Enfin, les effectifs dégagés par la
responsabilisation du secteur privé doivent être consacrés
à l'accompagnement des entreprises de défense dans les campagnes
internationales, dans une logique partenariale davantage que
régulatrice. La dimension politique des exportations n'est en effet pas
privatisable, malgré une répartition du contrôle plus large
entre secteurs privé et public.
La réforme du contrôle avait initialement pour
objectif de diminuer le nombre d'autorisations d'exportations, qui sont autant
de lourdeurs administratives à gérer. Toutefois, depuis la mise
en oeuvre de la Directive européenne, les industriels de la
défense déposent de plus en plus de licences, ce qui est
contradictoire par rapport à l'effet final
recherché119. Dans la mesure où la délivrance
d'une licence n'oblige pas l'exportateur à vendre, les entreprises, qui
ont la responsabilité de leur contrôle, cherchent à
sécuriser leurs exportations en demandant préventivement des
licences. De plus, ce report de charges sur le secteur privé peut
être à double tranchant pour les industriels de la défense.

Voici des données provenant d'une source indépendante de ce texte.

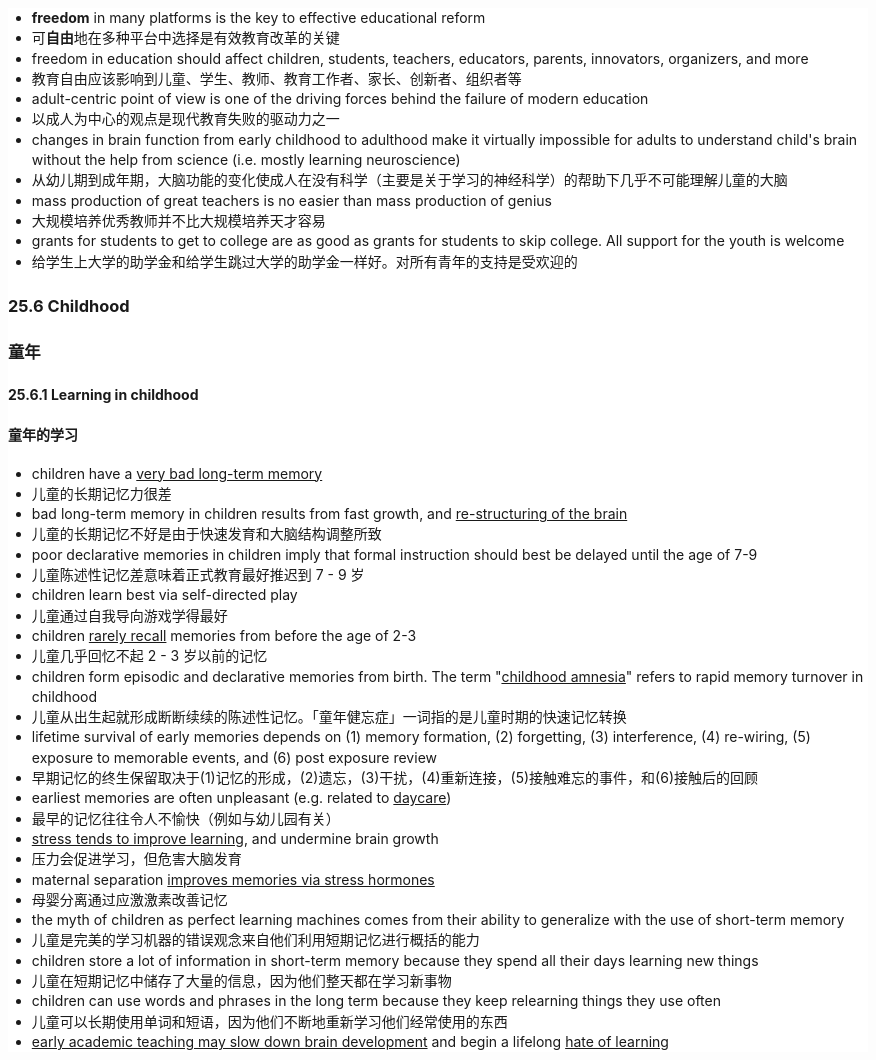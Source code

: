 * **freedom** in many platforms is the key to effective educational reform
* 可**自由**地在多种平台中选择是有效教育改革的关键
* freedom in education should affect children, students, teachers, educators, parents, innovators, organizers, and more
* 教育自由应该影响到儿童、学生、教师、教育工作者、家长、创新者、组织者等
* adult-centric point of view is one of the driving forces behind the failure of modern education
* 以成人为中心的观点是现代教育失败的驱动力之一
* changes in brain function from early childhood to adulthood make it virtually impossible for adults to understand child's brain without the help from science \(i.e. mostly learning neuroscience\)
* 从幼儿期到成年期，大脑功能的变化使成人在没有科学（主要是关于学习的神经科学）的帮助下几乎不可能理解儿童的大脑
* mass production of great teachers is no easier than mass production of genius
* 大规模培养优秀教师并不比大规模培养天才容易
* grants for students to get to college are as good as grants for students to skip college. All support for the youth is welcome
* 给学生上大学的助学金和给学生跳过大学的助学金一样好。对所有青年的支持是受欢迎的

### 25.6 Childhood

### 童年

#### 25.6.1 Learning in childhood

#### 童年的学习

* children have a [very bad long-term memory](https://supermemo.guru/wiki/Childhood_amnesia)
* 儿童的长期记忆力很差
* bad long-term memory in children results from fast growth, and [re-structuring of the brain](https://supermemo.guru/wiki/Infantile_amnesia_caused_by_neurogenesis)
* 儿童的长期记忆不好是由于快速发育和大脑结构调整所致
* poor declarative memories in children imply that formal instruction should best be delayed until the age of 7-9
* 儿童陈述性记忆差意味着正式教育最好推迟到 7 - 9 岁
* children learn best via self-directed play
* 儿童通过自我导向游戏学得最好
* children [rarely recall](https://supermemo.guru/wiki/Childhood_amnesia) memories from before the age of 2-3
* 儿童几乎回忆不起 2 - 3 岁以前的记忆
* children form episodic and declarative memories from birth. The term "[childhood amnesia](https://supermemo.guru/wiki/Childhood_amnesia)" refers to rapid memory turnover in childhood
* 儿童从出生起就形成断断续续的陈述性记忆。「童年健忘症」一词指的是儿童时期的快速记忆转换
* lifetime survival of early memories depends on \(1\) memory formation, \(2\) forgetting, \(3\) interference, \(4\) re-wiring, \(5\) exposure to memorable events, and \(6\) post exposure review
* 早期记忆的终生保留取决于\(1\)记忆的形成，\(2\)遗忘，\(3\)干扰，\(4\)重新连接，\(5\)接触难忘的事件，和\(6\)接触后的回顾
* earliest memories are often unpleasant \(e.g. related to [daycare](https://supermemo.guru/wiki/Daycare_misery)\)
* 最早的记忆往往令人不愉快（例如与幼儿园有关）
* [stress tends to improve learning](https://supermemo.guru/wiki/Stress_reduces_neurogenesis), and undermine brain growth
* 压力会促进学习，但危害大脑发育
* maternal separation [improves memories via stress hormones](https://supermemo.guru/wiki/Learning_acceleration_via_stress)
* 母婴分离通过应激激素改善记忆
* the myth of children as perfect learning machines comes from their ability to generalize with the use of short-term memory
* 儿童是完美的学习机器的错误观念来自他们利用短期记忆进行概括的能力
* children store a lot of information in short-term memory because they spend all their days learning new things
* 儿童在短期记忆中储存了大量的信息，因为他们整天都在学习新事物
* children can use words and phrases in the long term because they keep relearning things they use often
* 儿童可以长期使用单词和短语，因为他们不断地重新学习他们经常使用的东西
* [early academic teaching may slow down brain development](https://supermemo.guru/wiki/Early_Academic_Training_Retards_Intellectual_Development) and begin a lifelong [hate of learning](https://supermemo.guru/wiki/Why_kids_hate_school%3F)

Dans la mesure où leur responsabilité est davantage
engagée, leurs services internes de contrôle prennent de
l'importance dans l'entreprise120, ce qui mobilise des ressources
humaines et financières et peut potentiellement entraîner un
désavantage compétitif. Les avantages apportés par la
réforme pourraient au final être contrebalancés par la
difficulté pour les entreprises les plus petites à gérer
ce contrôle en termes d'outils et de moyens, alors que les règles
se multiplient
119 Rapport au Parlement 2015 sur les exportations d'armement
de la France (2015), Délégation à l'information et
à la communication de la Défense.
120 CHABANNE N., FOULON Y. (2014), Rapport n°2469 fait
au nom de la Commission de la Défense Nationale et des Forces
Armées en conclusion des travaux d'une mission d'information sur le
dispositif de soutien aux exportations d'armement, Assemblée
Nationale de la République Française.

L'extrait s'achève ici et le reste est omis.